Once these have been decided on then you need to move onto some other larger issues:
What size location would be adaptable for this event
How far in advance would reservations need to be made
Does the facility or the state require event insurance
Who would do the actually coordinating for the activities, location, insurance, etc.

I am not trying to throw a wrench into the mix, but I do want everyone to be aware of some of the background things that some might not think about. They are not insurmountable, but there is a lot to cover. Hell, even something as small as lining up baby sitters can be tough at times.


----------



## Frighteners Entertainment

Great advice R.
I just want to see if there was an inspiration on involvement...
I haven't really even talked yet....now we have a poll! lol

I just wanted to discuss it ...?


----------



## Fiend4Halloween

frstvamp1r said:


> two of my good friends run a nightclub here in Los Angeles...any West Coasters can meet up there, how much more Halloweeny could it be? Well it IS a goth club...hehehe.


A Goth club??!!!!!! I'm sooooooo there!!! What's the name of it ??


----------



## The Watcher

I know after meeting everyone. What a great time we can have. So I am also willing to do my best to make it. I am grounded the rest of this year, I think. My DD is getting Married in Sept.
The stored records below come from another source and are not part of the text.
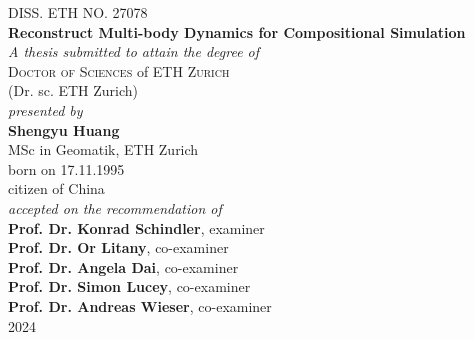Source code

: 
\begin{center}
	\large{DISS. ETH NO. 27078}\\
\vspace{2 cm}
	\Large{\textbf{Reconstruct Multi-body Dynamics for Compositional Simulation}}\\
\vspace{2 cm}
	\large{\emph{A thesis submitted to attain the degree of}}\\
\vspace{0.5cm}
	\large{\textsc{Doctor of Sciences} of \textsc{ETH Zurich}}\\
\vspace{0.5cm}
	\large{(Dr. sc. ETH Zurich)}\\
\vspace{2cm}
	\large{\emph{presented by}}\\
\vspace{0.5cm}
	\large{\textbf{Shengyu Huang}}\\
\vspace{0.3cm}
	\large{MSc in Geomatik, ETH Zurich}\\
\vspace{0.3cm}
	\large{born on 17.11.1995}\\
\vspace{0.3cm}
	\large{citizen of China}\\
\vspace{2cm}
	\large{\emph{accepted on the recommendation of}}\\
\vspace{0.5cm}
	\large{\textbf{Prof. Dr. Konrad Schindler}, examiner %
}\\
\vspace{0.1cm}
	\large{\textbf{Prof. Dr. Or Litany}, co-examiner %
}\\
\vspace{0.1cm}
	\large{\textbf{Prof. Dr. Angela Dai}, co-examiner %
}\\
\vspace{0.1cm}
	\large{\textbf{Prof. Dr. Simon Lucey}, co-examiner %
}\\
\vspace{0.1cm}
	\large{\textbf{Prof. Dr. Andreas Wieser}, co-examiner %
}\\

\vspace{2cm}
	\large{2024}
\end{center}


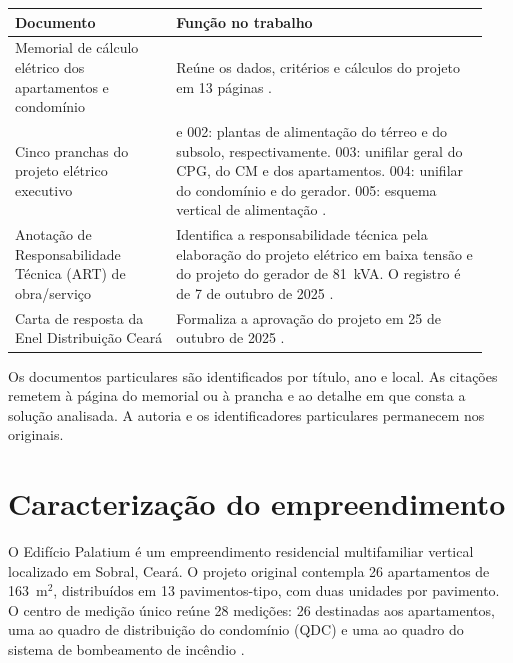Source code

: \par\noindent
\begin{minipage}{\linewidth}
  \label{qua:fontes-palatium}
  \vspace{0.7\baselineskip}
  \centering
  {\small
  \renewcommand{\arraystretch}{1.2}
  \begin{tabular}{|>{\raggedright\arraybackslash}p{0.32\linewidth}|>{\raggedright\arraybackslash}p{0.62\linewidth}|}
    \hline
    \textbf{Documento} & \textbf{Função no trabalho} \\\hline
    Memorial de cálculo elétrico dos apartamentos e condomínio & Reúne os dados, critérios e cálculos do projeto em 13 páginas \cite{palatiummemorial2025}. \\\hline
    Cinco pranchas do projeto elétrico executivo & 001 e 002: plantas de alimentação do térreo e do subsolo, respectivamente. 003: unifilar geral do CPG, do CM e dos apartamentos. 004: unifilar do condomínio e do gerador. 005: esquema vertical de alimentação \cite[pranchas~001--005]{palatiumpranchas2025}. \\\hline
    Anotação de Responsabilidade Técnica (ART) de obra/serviço & Identifica a responsabilidade técnica pela elaboração do projeto elétrico em baixa tensão e do projeto do gerador de 81~kVA. O registro é de 7 de outubro de 2025 \cite[p.~1, item~4]{palatiumart2025}. \\\hline
    Carta de resposta da Enel Distribuição Ceará & Formaliza a aprovação do projeto em 25 de outubro de 2025 \cite{enelaprovacao2025}. \\\hline
  \end{tabular}
  }
\end{minipage}
\par

Os documentos particulares são identificados por título, ano e local. As citações remetem à página do memorial ou à prancha e ao detalhe em que consta a solução analisada. A autoria e os identificadores particulares permanecem nos originais.

\section{Caracterização do empreendimento}
\label{sec:caracterizacao-empreendimento}

O Edifício Palatium é um empreendimento residencial multifamiliar vertical localizado em Sobral, Ceará. O projeto original contempla 26 apartamentos de 163~\(\mathrm{m}^2\), distribuídos em 13 pavimentos-tipo, com duas unidades por pavimento. O centro de medição único reúne 28 medições: 26 destinadas aos apartamentos, uma ao quadro de distribuição do condomínio (QDC) e uma ao quadro do sistema de bombeamento de incêndio \cite[p.~1 e~5]{palatiummemorial2025}.

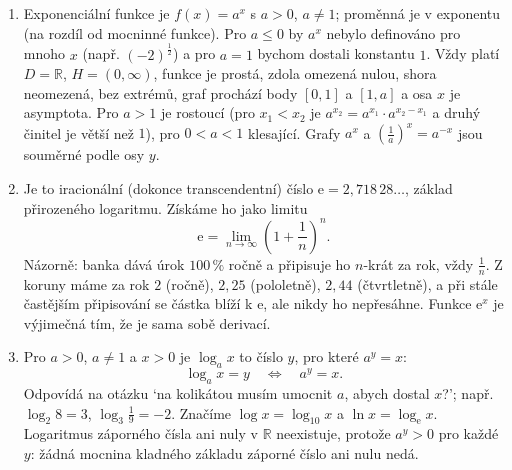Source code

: \begin{enumerate}[label=\textbf{\arabic*.}, leftmargin=*, itemsep=0.8em]
  \item {}
  Exponenciální funkce je $f(x) = a^x$ s $a > 0$, $a\neq 1$; proměnná je v exponentu (na rozdíl od mocninné funkce). Pro $a\leq 0$ by $a^x$ nebylo definováno pro mnoho $x$ (např. ${(-2)}^{\frac{1}{2}}$) a pro $a = 1$ bychom dostali konstantu $1$. Vždy platí $D = \mathbb{R}$, $H = (0, \infty)$, funkce je prostá, zdola omezená nulou, shora neomezená, bez extrémů, graf prochází body $[0, 1]$ a $[1, a]$ a osa $x$ je asymptota. Pro $a > 1$ je rostoucí (pro $x_1 < x_2$ je $a^{x_2} = a^{x_1}\cdot a^{x_2 - x_1}$ a druhý činitel je větší než $1$), pro $0 < a < 1$ klesající. Grafy $a^x$ a ${\left(\frac{1}{a}\right)}^x = a^{-x}$ jsou souměrné podle osy $y$. 

  \item {}
  Je to iracionální (dokonce transcendentní) číslo $\mathrm{e} = 2{,}718\,28\ldots$, základ přirozeného logaritmu. Získáme ho jako limitu
  \begin{equation*}
    \mathrm{e} = \lim_{n\to\infty}{\left(1 + \frac{1}{n}\right)}^n.
  \end{equation*}
  Názorně: banka dává úrok $100\,\%$ ročně a připisuje ho $n$-krát za rok, vždy $\frac{1}{n}$. Z koruny máme za rok $2$ (ročně), $2{,}25$ (pololetně), $2{,}44$ (čtvrtletně), a při stále častějším připisování se částka blíží k $\mathrm{e}$, ale nikdy ho nepřesáhne. Funkce $\mathrm{e}^x$ je výjimečná tím, že je sama sobě derivací. 

  \item {}
  Pro $a > 0$, $a\neq 1$ a $x > 0$ je $\log_a x$ to číslo $y$, pro které $a^y = x$:
  \begin{equation*}
    \log_a x = y \quad\Leftrightarrow\quad a^y = x.
  \end{equation*}
  Odpovídá na otázku `na kolikátou musím umocnit $a$, abych dostal $x$?'; např. $\log_2 8 = 3$, $\log_3\frac{1}{9} = -2$. Značíme $\log x = \log_{10} x$ a $\ln x = \log_{\mathrm{e}} x$. Logaritmus záporného čísla ani nuly v $\mathbb{R}$ neexistuje, protože $a^y > 0$ pro každé $y$: žádná mocnina kladného základu záporné číslo ani nulu nedá. 


\end{enumerate}
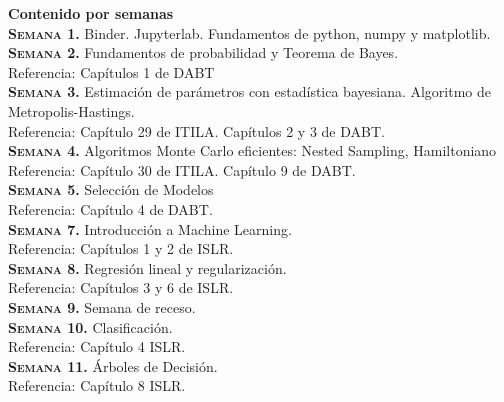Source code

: \documentclass[letterpaper,10pt,onecolumn]{article}
\begin{document}
\noindent\textbf{\large {} \quad Contenido por
  semanas}\\[-0.2cm] 


\noindent\textbf{\textsc{Semana 1.}}
Binder. Jupyterlab. Fundamentos de python, numpy y matplotlib.
\\[-0.3cm]

\noindent\textbf{\textsc{Semana 2.}}
Fundamentos de probabilidad y Teorema de Bayes.\\
Referencia: Cap\'itulos 1 de DABT
\\[-0.3cm]

\noindent\textbf{\textsc{Semana 3.}} 
Estimaci\'on de par\'ametros con estad\'istica bayesiana. Algoritmo de Metropolis-Hastings.\\
Referencia: Cap\'itulo 29 de ITILA. Cap\'itulos 2 y 3 de DABT.  
\\[-0.3cm]  

\noindent\textbf{\textsc{Semana 4.}}
Algoritmos Monte Carlo eficientes: Nested Sampling, Hamiltoniano\\
Referencia: Cap\'itulo 30 de ITILA. Cap\'itulo 9 de DABT.
\\[-0.3cm] 

\noindent\textbf{\textsc{Semana 5.}} 
Selecci\'on de Modelos\\
Referencia: Cap\'itulo 4 de DABT.
\\[-0.3cm] 

\noindent\textbf{\textsc{Semana 7.}}  
Introducci\'on a Machine Learning. \\
Referencia: Cap\'itulos 1 y 2 de ISLR.
\\[-0.3cm] 

\noindent\textbf{\textsc{Semana 8.}}  
Regresi\'on lineal y regularizaci\'on.\\
Referencia: Cap\'itulos 3 y 6 de ISLR.
\\[-0.3cm]

\noindent\textbf{\textsc{Semana 9.}}
Semana de receso.
\\[-0.3cm] 

\noindent\textbf{\textsc{Semana 10.}} 
Clasificaci\'on.\\
Referencia: Cap\'itulo 4 ISLR. 
\\[-0.3cm]  

\noindent\textbf{\textsc{Semana 11.}} 
\'Arboles de Decisi\'on.\\
Referencia: Cap\'itulo 8 ISLR. 
\\[-0.3cm]  
\end{document}
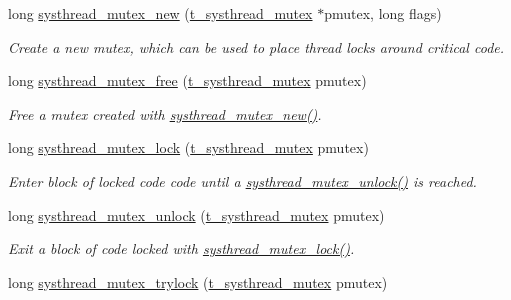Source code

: \begin{DoxyCompactItemize}
\item 
long \hyperlink{group__mutex_gaa8cae78764c59883566ac4f861dd534e}{systhread\_\-mutex\_\-new} (\hyperlink{group__threading_ga503de6f3f546ef1dd2bed57a13d9812c}{t\_\-systhread\_\-mutex} $\ast$pmutex, long flags)
\begin{DoxyCompactList}\small\item\em Create a new mutex, which can be used to place thread locks around critical code. \item\end{DoxyCompactList}\item 
long \hyperlink{group__mutex_ga5fdfbb20bfe5b9e6b223436758ea88b1}{systhread\_\-mutex\_\-free} (\hyperlink{group__threading_ga503de6f3f546ef1dd2bed57a13d9812c}{t\_\-systhread\_\-mutex} pmutex)
\begin{DoxyCompactList}\small\item\em Free a mutex created with \hyperlink{group__mutex_gaa8cae78764c59883566ac4f861dd534e}{systhread\_\-mutex\_\-new()}. \item\end{DoxyCompactList}\item 
long \hyperlink{group__mutex_ga6a3bea4c2f5e5d133d25d78b51fb15bf}{systhread\_\-mutex\_\-lock} (\hyperlink{group__threading_ga503de6f3f546ef1dd2bed57a13d9812c}{t\_\-systhread\_\-mutex} pmutex)
\begin{DoxyCompactList}\small\item\em Enter block of locked code code until a \hyperlink{group__mutex_ga74aae707e650844be8a4e51a217c9b5f}{systhread\_\-mutex\_\-unlock()} is reached. \item\end{DoxyCompactList}\item 
long \hyperlink{group__mutex_ga74aae707e650844be8a4e51a217c9b5f}{systhread\_\-mutex\_\-unlock} (\hyperlink{group__threading_ga503de6f3f546ef1dd2bed57a13d9812c}{t\_\-systhread\_\-mutex} pmutex)
\begin{DoxyCompactList}\small\item\em Exit a block of code locked with \hyperlink{group__mutex_ga6a3bea4c2f5e5d133d25d78b51fb15bf}{systhread\_\-mutex\_\-lock()}. \item\end{DoxyCompactList}\item 
long \hyperlink{group__mutex_gafa0cef91ad29e8e0625d35eadde52002}{systhread\_\-mutex\_\-trylock} (\hyperlink{group__threading_ga503de6f3f546ef1dd2bed57a13d9812c}{t\_\-systhread\_\-mutex} pmutex)

\end{DoxyCompactItemize}
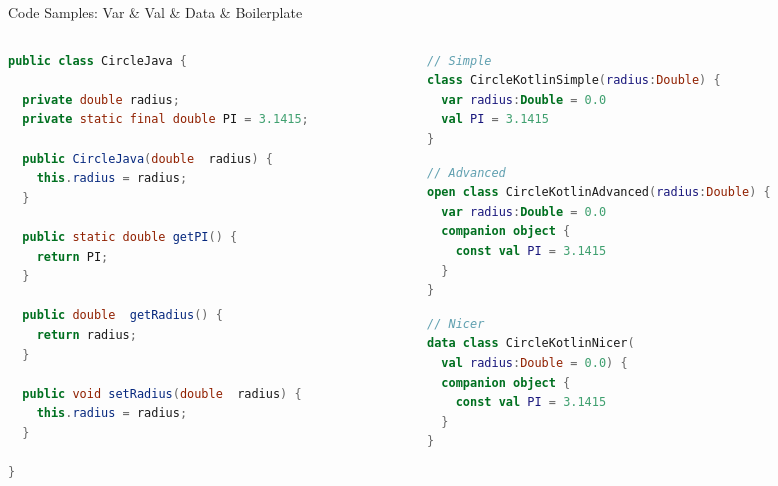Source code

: \begin{frame}[fragile]{Code Samples: Var \& Val \& Data \& Boilerplate}
	\begin{columns}
		\begin{column}{0.5\textwidth}
\begin{lstlisting}[language=java,basicstyle=\ttfamily\tiny]
public class CircleJava {

  private double radius;
  private static final double PI = 3.1415;

  public CircleJava(double  radius) {
    this.radius = radius;
  }

  public static double getPI() {
    return PI;
  }

  public double  getRadius() {
    return radius;
  }

  public void setRadius(double  radius) {
    this.radius = radius;
  }

}
\end{lstlisting}
		\end{column}
		\begin{column}{0.5\textwidth}
\begin{lstlisting}[language=Kotlin,basicstyle=\ttfamily\tiny]
// Simple
class CircleKotlinSimple(radius:Double) {
  var radius:Double = 0.0
  val PI = 3.1415
}
\end{lstlisting}
\begin{lstlisting}[language=Kotlin,basicstyle=\ttfamily\tiny]
// Advanced
open class CircleKotlinAdvanced(radius:Double) {
  var radius:Double = 0.0
  companion object {
    const val PI = 3.1415
  }
}
\end{lstlisting}
\begin{lstlisting}[language=Kotlin,basicstyle=\ttfamily\tiny]
// Nicer
data class CircleKotlinNicer(
  val radius:Double = 0.0) {
  companion object {
    const val PI = 3.1415
  }
}
\end{lstlisting}
		\end{column}
	\end{columns}
\end{frame}

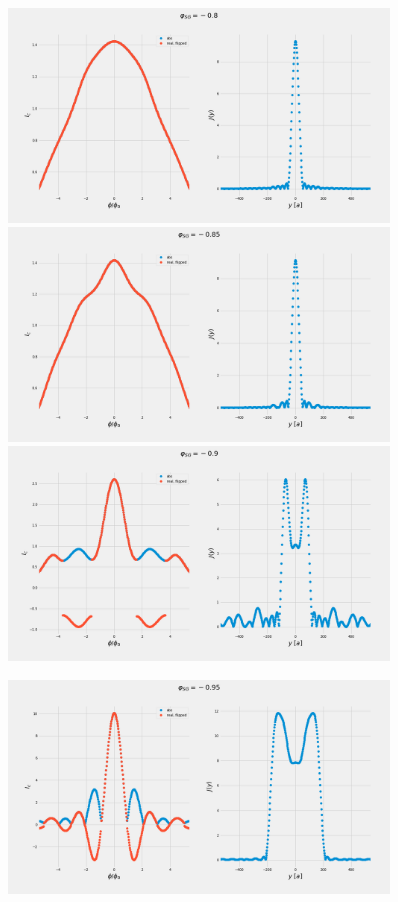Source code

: \documentclass[a4paper]{article}
\begin{document}
\begin{figure}
	\includegraphics[width=0.9\textwidth]{figs/wg32vbg05/current_and_density_08}
	\includegraphics[width=0.9\textwidth]{figs/wg32vbg05/current_and_density_085}
	\includegraphics[width=0.9\textwidth]{figs/wg32vbg05/current_and_density_09}
\end{figure}
\begin{figure}
	\includegraphics[width=0.9\textwidth]{figs/wg32vbg05/current_and_density_095}
\end{figure}
\end{document}
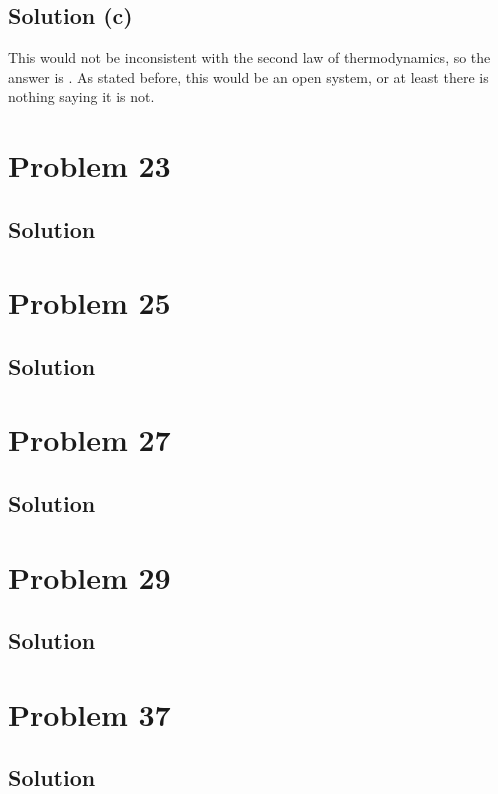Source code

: \documentclass[12pt]{article}
\begin{document}
        \subsection{Solution (c)}
            This would not be inconsistent with the second law of thermodynamics, so the answer is .
            As stated before, this would be an open system, or at least there is nothing saying it is not.

    \pagebreak
    \section{Problem 23}

        \subsection{Solution}

    \pagebreak
    \section{Problem 25}

        \subsection{Solution}

    \pagebreak
    \section{Problem 27}

        \subsection{Solution}

    \pagebreak
    \section{Problem 29}

        \subsection{Solution}

    \pagebreak
    \section{Problem 37}

        \subsection{Solution}
\end{document}
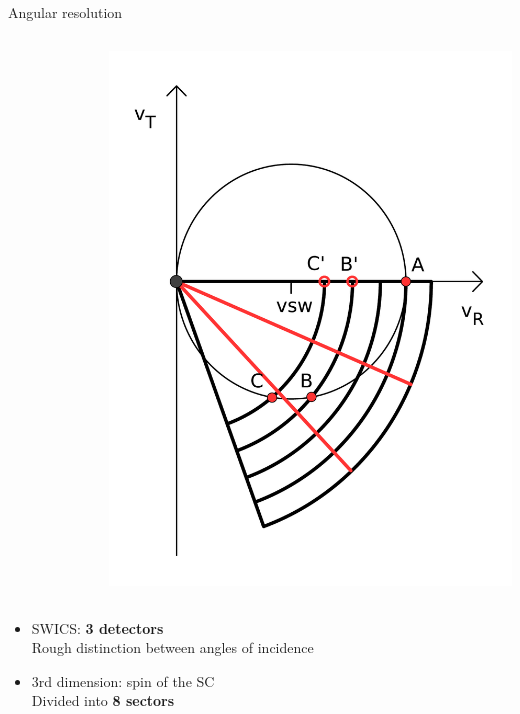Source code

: \documentclass{beamer}
\begin{document}
\begin{frame}{Angular resolution}
\begin{columns}
\begin{figure}
		\end{figure}
		\column{4cm}
		\includegraphics[scale=0.22]{Pics/swics_collimator33.pdf}
	\end{columns}
	\begin{itemize}
	\item SWICS: \textbf{3 detectors} \\ \small{Rough distinction between angles of incidence}
	\item \normalsize{3rd dimension: spin of the SC} \\ \small{Divided into \textbf{8 sectors}}
\end{itemize}
\end{frame}
\end{document}
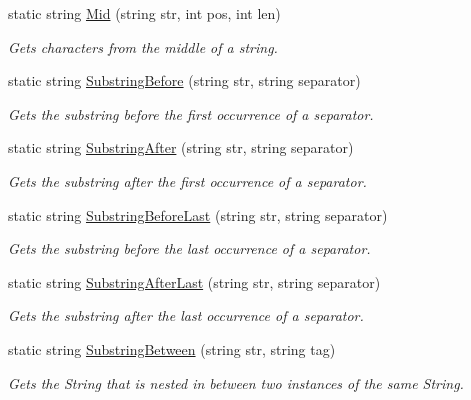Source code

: \begin{DoxyCompactItemize}
static string \hyperlink{class_ultimate_1_1_utilities_1_1_string_utils_aa7da61ff9c6480bea52575f1ec37eff2}{Mid} (string str, int pos, int len)
\begin{DoxyCompactList}\small\item\em Gets characters from the middle of a string. \end{DoxyCompactList}\item 
static string \hyperlink{class_ultimate_1_1_utilities_1_1_string_utils_a5dd475e3e3e80db3c00acf01fdadee5d}{Substring\+Before} (string str, string separator)
\begin{DoxyCompactList}\small\item\em Gets the substring before the first occurrence of a separator. \end{DoxyCompactList}\item 
static string \hyperlink{class_ultimate_1_1_utilities_1_1_string_utils_a46dda17765761ce8cb3e78605eac85d7}{Substring\+After} (string str, string separator)
\begin{DoxyCompactList}\small\item\em Gets the substring after the first occurrence of a separator. \end{DoxyCompactList}\item 
static string \hyperlink{class_ultimate_1_1_utilities_1_1_string_utils_ab9271a61df26b67288101e52330d4a4a}{Substring\+Before\+Last} (string str, string separator)
\begin{DoxyCompactList}\small\item\em Gets the substring before the last occurrence of a separator. \end{DoxyCompactList}\item 
static string \hyperlink{class_ultimate_1_1_utilities_1_1_string_utils_ad8851f1cd4d3b5af3d775a3495e6e379}{Substring\+After\+Last} (string str, string separator)
\begin{DoxyCompactList}\small\item\em Gets the substring after the last occurrence of a separator. \end{DoxyCompactList}\item 
static string \hyperlink{class_ultimate_1_1_utilities_1_1_string_utils_acf074f1809409253af1479e800c8d52a}{Substring\+Between} (string str, string tag)
\begin{DoxyCompactList}\small\item\em Gets the String that is nested in between two instances of the same String. \end{DoxyCompactList}\item 

\end{DoxyCompactItemize}
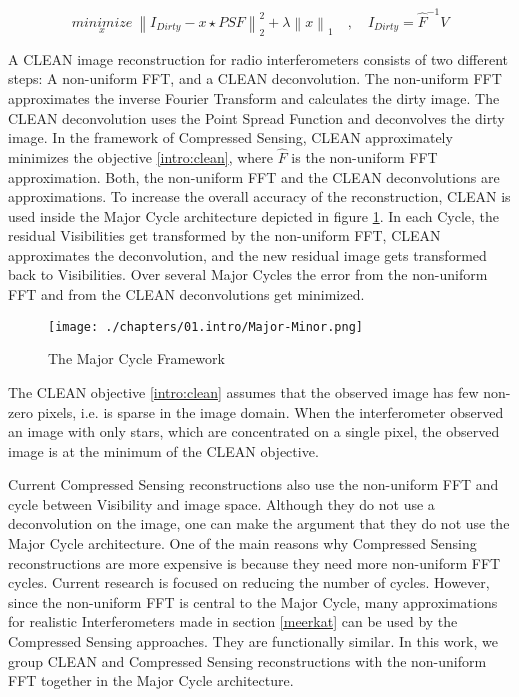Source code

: \begin{equation}\label{intro:clean}
\underset{x}{minimize} \: \left \|  I_{Dirty} - x \star PSF \right \|_2^2 + \lambda \left \| x \right \|_1 \quad, \quad I_{Dirty} = \hat{F}^{-1} V
\end{equation}

A CLEAN image reconstruction for radio interferometers consists of two different steps: A non-uniform FFT, and a CLEAN deconvolution. The non-uniform FFT approximates the inverse Fourier Transform and calculates the dirty image. The CLEAN deconvolution uses the Point Spread Function and deconvolves the dirty image. In the framework of Compressed Sensing, CLEAN approximately minimizes the objective \eqref{intro:clean}, where $\hat{F}$ is the non-uniform FFT approximation. Both, the non-uniform FFT and the CLEAN deconvolutions are approximations. To increase the overall accuracy of the reconstruction, CLEAN is used inside the Major Cycle architecture depicted in figure \ref{intro:major}. In each Cycle, the residual Visibilities get transformed by the non-uniform FFT, CLEAN approximates the deconvolution, and the new residual image gets transformed back to Visibilities. Over several Major Cycles the error from the non-uniform FFT and from the CLEAN deconvolutions get minimized. 

\begin{figure}
	\centering
	\texttt{[image: ./chapters/01.intro/Major-Minor.png]}
	\caption{The Major Cycle Framework}
	\label{intro:major}
\end{figure}

The CLEAN objective \eqref{intro:clean} assumes that the observed image has few non-zero pixels, i.e. is sparse in the image domain. When the interferometer observed an image with only stars, which are concentrated on a single pixel, the observed image is at the minimum of the CLEAN objective. 

Current Compressed Sensing reconstructions also use the non-uniform FFT and cycle between Visibility and image space\cite{girard2015sparse,dabbech2018cygnus}. Although they do not use a deconvolution on the image, one can make the argument that they do not use the Major Cycle architecture. One of the main reasons why Compressed Sensing reconstructions are more expensive is because they need more non-uniform FFT cycles. Current research is focused on reducing the number of cycles\cite{dabbech2018cygnus}. However, since the non-uniform FFT is central to the Major Cycle, many approximations for realistic Interferometers made in section \ref{meerkat} can be used by the Compressed Sensing approaches. They are functionally similar. In this work, we group CLEAN and Compressed Sensing reconstructions with the non-uniform FFT together in the Major Cycle architecture.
So I will be broke!  But after that I might be up for a visit some where.


----------



## dynoflyer

Salem, MA works for me!


----------



## frstvamp1r

Fiend4Halloween said:


> A Goth club??!!!!!! I'm sooooooo there!!! What's the name of it ??


The clubs that my two friends run is Malediction and Porcelain, but we also have a Gothic Skate Ring too called WumpSkate...PM if you want more info.


----------



## Zombie-F

I've got to say, if there were to ever be a HauntForum gathering, it will be within driving distance of myself, preferably somewhere in Massachusetts. Even if I am not the person doing all the organizing I would need to have a hand in everything if I am going to put the forum's name on the event and that can only realistically happen if it's somewhere close by.

We do need to take a lot of what Ralph (Ironman) said into consideration. It's those sorts of details that often get overlooked and he's been through this before so he has a lot of experience with this sort of thing.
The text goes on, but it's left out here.